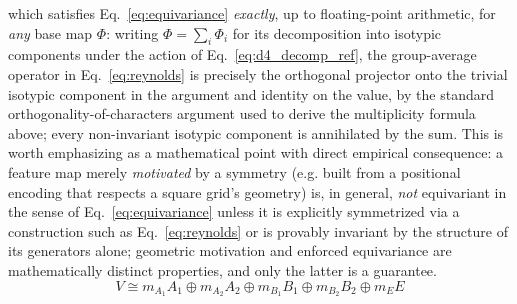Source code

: \documentclass[11pt]{article}
\begin{document}
which satisfies Eq.~\eqref{eq:equivariance} \emph{exactly}, up to floating-point arithmetic, for \emph{any} base map $\Phi$: writing $\Phi = \sum_i \Phi_i$ for its decomposition into isotypic components under the action of Eq.~\eqref{eq:d4_decomp_ref}, the group-average operator in Eq.~\eqref{eq:reynolds} is precisely the orthogonal projector onto the trivial isotypic component in the argument and identity on the value, by the standard orthogonality-of-characters argument used to derive the multiplicity formula above; every non-invariant isotypic component is annihilated by the sum. This is worth emphasizing as a mathematical point with direct empirical consequence: a feature map merely \emph{motivated} by a symmetry (e.g. built from a positional encoding that respects a square grid's geometry) is, in general, \emph{not} equivariant in the sense of Eq.~\eqref{eq:equivariance} unless it is explicitly symmetrized via a construction such as Eq.~\eqref{eq:reynolds} or is provably invariant by the structure of its generators alone; geometric motivation and enforced equivariance are mathematically distinct properties, and only the latter is a guarantee.
\begin{equation}
V \cong m_{A_1} A_1 \oplus m_{A_2} A_2 \oplus m_{B_1} B_1 \oplus m_{B_2} B_2 \oplus m_E E
\label{eq:d4_decomp_ref}
\end{equation}
\end{document}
◆ ◆ ◆ ◆ ◆ ◆ ◆
For each entry, copy the text exactly and leave out any image it carries.

Source code

: \documentclass[11pt]{article}
\begin{document}
which satisfies Eq.~\eqref{eq:equivariance} \emph{exactly}, up to floating-point arithmetic, for \emph{any} base map $\Phi$: writing $\Phi = \sum_i \Phi_i$ for its decomposition into isotypic components under the action of Eq.~\eqref{eq:d4_decomp_ref}, the group-average operator in Eq.~\eqref{eq:reynolds} is precisely the orthogonal projector onto the trivial isotypic component in the argument and identity on the value, by the standard orthogonality-of-characters argument used to derive the multiplicity formula above; every non-invariant isotypic component is annihilated by the sum. This is worth emphasizing as a mathematical point with direct empirical consequence: a feature map merely \emph{motivated} by a symmetry (e.g. built from a positional encoding that respects a square grid's geometry) is, in general, \emph{not} equivariant in the sense of Eq.~\eqref{eq:equivariance} unless it is explicitly symmetrized via a construction such as Eq.~\eqref{eq:reynolds} or is provably invariant by the structure of its generators alone; geometric motivation and enforced equivariance are mathematically distinct properties, and only the latter is a guarantee.
\begin{equation}
V \cong m_{A_1} A_1 \oplus m_{A_2} A_2 \oplus m_{B_1} B_1 \oplus m_{B_2} B_2 \oplus m_E E
\label{eq:d4_decomp_ref}
\end{equation}
\end{document}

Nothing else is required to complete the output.